Making the case: Why a decentralized command structure is the answer for fire departments
Decentralized command empowers members to make decisions that align with the commander’s strategic goal
The fire service is full of problems. Problems abound whether good times or bad, high or low morale, EMS or not; they will be there.
How we deal with the difficulties and maneuver in a changing environment will either improve or worsen our departments.
I don’t know if this was psychologist Jordan B. Peterson’s original thought or if he was quoting another, but I remember him saying that every decision we make or action we take moves us a little closer to heaven or hell. That representation may be a bit extreme, but you get the picture.
Unfortunately, the fire service is sitting in purgatory, at least from a decision-making standpoint. And, I believe that the main contributor is the centralized command of our fire departments.
The problem with centralized fire department systems
Every fire department, big or small, has a hierarchical structure. And, I assume, every firefighter has heard the term span of control. The span of control, in a nutshell, says you can’t effectively manage more than 3-7 people. So a fire chief managing 1,000 folks is an impossible task.
If you are leading a department of that size, just trying to manage the 20-30 battalion chiefs is impractical, nevermind deciding what T-shirts individual stations can wear.
And if you’re the fire chief who’s deciding what T-shirt a company can wear, then you either aren’t empowering your station leaders to make decisions, or you promoted the wrong people. You are removing the frontline leaders’ responsibility for even the most arbitrary of decisions and demeaning their capabilities.
I wouldn’t say I like comparing the fire service to the Soviet Union, but you’d think we would have learned our lesson about extreme centralization: It doesn’t work.
Thriving economies, businesses, governments, fire departments, etc., need a bottom-up system that allows for rapid trial and error to be effective. Unfortunately, a bottom-up, or decentralized, system is the opposite of how decisions get made in the fire service.
Allow this sequence of events to describe the process:
- A lightbulb goes off.
- A lowly firefighter formulates an idea.

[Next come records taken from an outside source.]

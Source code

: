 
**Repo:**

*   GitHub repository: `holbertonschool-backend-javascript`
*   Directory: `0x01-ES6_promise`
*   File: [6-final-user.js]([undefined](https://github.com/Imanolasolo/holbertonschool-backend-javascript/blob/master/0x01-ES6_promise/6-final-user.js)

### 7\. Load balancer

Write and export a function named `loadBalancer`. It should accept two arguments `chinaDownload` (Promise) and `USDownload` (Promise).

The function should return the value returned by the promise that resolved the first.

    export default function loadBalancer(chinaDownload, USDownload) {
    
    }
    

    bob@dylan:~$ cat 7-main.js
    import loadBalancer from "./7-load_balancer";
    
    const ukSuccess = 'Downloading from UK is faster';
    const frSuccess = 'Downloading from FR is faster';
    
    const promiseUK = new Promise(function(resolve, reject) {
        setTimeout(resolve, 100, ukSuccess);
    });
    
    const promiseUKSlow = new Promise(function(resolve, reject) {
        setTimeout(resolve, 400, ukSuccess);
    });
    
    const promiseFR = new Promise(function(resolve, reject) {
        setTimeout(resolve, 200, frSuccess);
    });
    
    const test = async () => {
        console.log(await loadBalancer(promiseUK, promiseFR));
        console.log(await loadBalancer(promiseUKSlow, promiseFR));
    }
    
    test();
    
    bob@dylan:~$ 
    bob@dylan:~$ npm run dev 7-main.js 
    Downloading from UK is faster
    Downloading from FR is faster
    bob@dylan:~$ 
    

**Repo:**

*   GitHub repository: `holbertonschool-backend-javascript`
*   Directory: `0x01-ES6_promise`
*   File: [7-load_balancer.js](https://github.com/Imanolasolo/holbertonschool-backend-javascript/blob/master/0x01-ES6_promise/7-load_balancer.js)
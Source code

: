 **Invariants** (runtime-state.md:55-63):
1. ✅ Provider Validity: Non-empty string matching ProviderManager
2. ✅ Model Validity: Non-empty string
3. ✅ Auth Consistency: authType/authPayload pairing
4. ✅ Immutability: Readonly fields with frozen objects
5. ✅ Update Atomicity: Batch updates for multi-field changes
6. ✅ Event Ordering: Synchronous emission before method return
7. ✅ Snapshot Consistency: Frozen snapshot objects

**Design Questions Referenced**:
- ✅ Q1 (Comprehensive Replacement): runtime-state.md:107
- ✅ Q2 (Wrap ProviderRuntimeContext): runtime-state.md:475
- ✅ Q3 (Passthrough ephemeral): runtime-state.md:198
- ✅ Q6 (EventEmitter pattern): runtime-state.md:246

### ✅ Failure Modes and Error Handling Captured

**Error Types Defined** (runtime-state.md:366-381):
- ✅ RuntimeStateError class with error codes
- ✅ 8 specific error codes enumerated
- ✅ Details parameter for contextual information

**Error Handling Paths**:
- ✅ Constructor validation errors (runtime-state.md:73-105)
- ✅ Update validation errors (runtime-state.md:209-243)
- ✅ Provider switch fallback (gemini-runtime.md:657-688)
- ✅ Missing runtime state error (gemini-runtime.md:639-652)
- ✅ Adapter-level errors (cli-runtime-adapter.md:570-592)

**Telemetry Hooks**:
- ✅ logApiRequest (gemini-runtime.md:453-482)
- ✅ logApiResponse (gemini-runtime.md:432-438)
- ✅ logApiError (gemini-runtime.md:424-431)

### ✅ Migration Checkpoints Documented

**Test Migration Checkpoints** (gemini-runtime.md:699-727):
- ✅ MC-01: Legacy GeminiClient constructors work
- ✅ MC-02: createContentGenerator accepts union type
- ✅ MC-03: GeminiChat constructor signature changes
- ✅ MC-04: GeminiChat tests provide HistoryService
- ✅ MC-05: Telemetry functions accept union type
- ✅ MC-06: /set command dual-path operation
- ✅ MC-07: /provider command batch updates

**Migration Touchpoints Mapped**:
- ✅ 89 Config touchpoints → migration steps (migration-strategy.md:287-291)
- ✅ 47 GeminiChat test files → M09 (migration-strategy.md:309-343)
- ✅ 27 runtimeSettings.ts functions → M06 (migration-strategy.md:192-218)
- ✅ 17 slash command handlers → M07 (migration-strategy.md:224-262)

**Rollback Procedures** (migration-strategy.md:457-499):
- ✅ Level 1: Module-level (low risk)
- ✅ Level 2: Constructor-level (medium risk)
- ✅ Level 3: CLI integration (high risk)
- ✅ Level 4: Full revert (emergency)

- They bring the idea to their lieutenant.
- Lieutenant says, “Sounds great. Let’s talk to the captain.”
- Captain says, “Sounds good. Let’s talk to the battalion chief.”
- Battalion chief says, “Sounds interesting. Let’s talk to the division chief.”
- Division chief says, “Sounds OK. Let’s talk to the operations chief.”
- Operations chief says, “I don’t know. Let’s talk to the fire chief.”
- The fire chief says, “Let’s talk to HR.”
- HR says, “What did everybody else say?”
This process probably takes about three months and frustrates, demotivates and discourages frontline leaders.
So how can we do better?
How a decentralized command system works at the fire department
If you are a fan of Jocko Willink, a retired Navy SEAL, you have no doubt heard the term “decentralized command.” It’is one of four laws of combat that he wrote about, along with Leif Babin, in Extreme Ownership: How U.S. Navy Seals Lead and Win.
Willink writes: “With SEAL Teams – just as with any team – there are leaders who try to take on too much themselves. When this occurs, operations can quickly dissolve into chaos. The fix is to empower frontline leaders through Decentralized Command and ensure they are running their teams to support the overall mission, without micromanagement from the top.”
He goes on to describe the issues around a centralized command structure: “There are, likewise, other senior leaders who are so far removed from the troops executing on the frontline that they become ineffective. These leaders might give the appearance of control, but they actually have no idea what their troops are doing and cannot effectively direct their teams. We call this trait ‘battlefield aloofness.’ This attitude creates a significant disconnect between leadership and the troops, and such a leader’s team will struggle to effectively accomplish their mission.”
The fire chief has to establish their Commander’s Intent (CI), or ultimate goal, and communicate this to their direct subordinates. Once they understand the Commander’s Intent, they can align their behaviors to accomplish this while creating the Commander’s Intent for their particular division.
As this moves its way down the chain of command, the Commander’s Intent should get more and more tactical while leaving room to cover and move if necessary.
If the Commander’s Intent is communicated and understood, you can empower your frontline leaders to make decisions that align with the strategic goal. This is more effective and efficient than traversing the chain of command for every decision.
As a leader, if your subordinates are asking “why,” then you likely have not communicated your Commander’s Intent thoroughly. Once they understand it, you have to give them the operational freedom to make decisions and lead. If this is implemented correctly, frequently, as a leader, you will find yourself following. Remember, just because you are in a leadership position does not mean you have the best solution to every problem.
Empower your team
When one of your subordinate chiefs, captains, lieutenants or firefighters are working toward implementing a solution, please don’t take that project over. Empower them to continue and give them the support that they need.
If we can adopt this mentality, eventually we will all train ourselves out of a job because the person below you will be doing it. That might seem like a bad thing, but now you have given yourself the freedom to focus on the most important thing that moves your department forward instead of trying to do everyone else’s job.